MANDARIN: Mixture-of-Experts Framework for Dynamic Delirium and Coma Prediction in ICU Patients: Development and Validation of an Acute Brain Dysfunction Prediction Model
Journal:
arXiv
Published Date:
Mar 8, 2025
Abstract
Acute brain dysfunction (ABD) is a common, severe ICU complication,
presenting as delirium or coma and leading to prolonged stays, increased
mortality, and cognitive decline. Traditional screening tools like the Glasgow
Coma Scale (GCS), Confusion Assessment Method (CAM), and Richmond
Agitation-Sedation Scale (RASS) rely on intermittent assessments, causing
delays and inconsistencies. In this study, we propose MANDARIN
(Mixture-of-Experts Framework for Dynamic Delirium and Coma Prediction in ICU
Patients), a 1.5M-parameter mixture-of-experts neural network to predict ABD in
real-time among ICU patients. The model integrates temporal and static data
from the ICU to predict the brain status in the next 12 to 72 hours, using a
multi-branch approach to account for current brain status. The MANDARIN model
was trained on data from 92,734 patients (132,997 ICU admissions) from 2
hospitals between 2008-2019 and validated externally on data from 11,719
patients (14,519 ICU admissions) from 15 hospitals and prospectively on data
from 304 patients (503 ICU admissions) from one hospital in 2021-2024. Three
datasets were used: the University of Florida Health (UFH) dataset, the
electronic ICU Collaborative Research Database (eICU), and the Medical
Information Mart for Intensive Care (MIMIC)-IV dataset. MANDARIN significantly
outperforms the baseline neurological assessment scores (GCS, CAM, and RASS)

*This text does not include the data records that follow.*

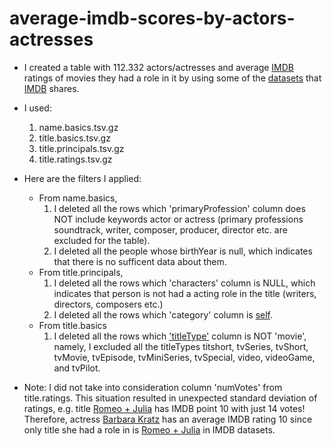 # average-imdb-scores-by-actors-actresses

* I created a table with 112.332 actors/actresses and average [IMDB](https://www.imdb.com/) ratings of movies they had a role in it by using some of the [datasets](https://datasets.imdbws.com/) that [IMDB](https://www.imdb.com/) shares.

* I used:
  1. name.basics.tsv.gz
  2. title.basics.tsv.gz
  3. title.principals.tsv.gz
  4. title.ratings.tsv.gz

* Here are the filters I applied:
  - From name.basics,
    1. I deleted all the rows which 'primaryProfession' column does NOT include keywords actor or actress (primary professions soundtrack, writer, composer, producer, director etc. are excluded for the table).
    2. I deleted all the people whose birthYear is null, which indicates that there is no sufficent data about them.
  - From title.principals,
    1. I deleted all the rows which 'characters' column is NULL, which indicates that person is not had a acting role in the title (writers, directors, composers etc.)
    2. I deleted all the rows which 'category' column is [self](https://help.imdb.com/article/contribution/filmography-credits/why-do-some-acting-credits-show-up-in-a-separate-list-under-a-category-called-self-even-if-those-people-didn-t-actually-appear-as-themselves/G5H28P735WRDPSKN?ref_=helpart_nav_53#).
  - From title.basics
    1. I deleted all the rows which ['titleType'](https://developer.imdb.com/documentation/bulk-data-documentation/data-dictionary/titles#titletype) column is NOT 'movie', namely, I excluded all the titleTypes titshort, tvSeries, tvShort, tvMovie, tvEpisode, tvMiniSeries, tvSpecial, video, videoGame, and tvPilot.

* Note: I did not take into consideration column 'numVotes' from title.ratings. This situation resulted in unexpected standard deviation of ratings, e.g. title [Romeo + Julia](https://www.imdb.com/title/tt4130224/?ref_=nm_ov_bio_lk) has IMDB point 10 with just 14 votes! Therefore, actress [Barbara Kratz](https://www.imdb.com/name/nm6853501/) has an average IMDB rating 10 since only title she had a role in is [Romeo + Julia](https://www.imdb.com/title/tt4130224/?ref_=nm_ov_bio_lk) in IMDB datasets.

for delirium prediction in both external (AUROC 75.5% CI: 74.2%-76.8% vs 68.3%
CI: 66.9%-69.5%) and prospective (AUROC 82.0% CI: 74.8%-89.2% vs 72.7% CI:
65.5%-81.0%) cohorts, as well as for coma prediction (external AUROC 87.3% CI:
85.9%-89.0% vs 72.8% CI: 70.6%-74.9%, and prospective AUROC 93.4% CI:
88.5%-97.9% vs 67.7% CI: 57.7%-76.8%) with a 12-hour lead time. This tool has
the potential to assist clinicians in decision-making by continuously
monitoring the brain status of patients in the ICU.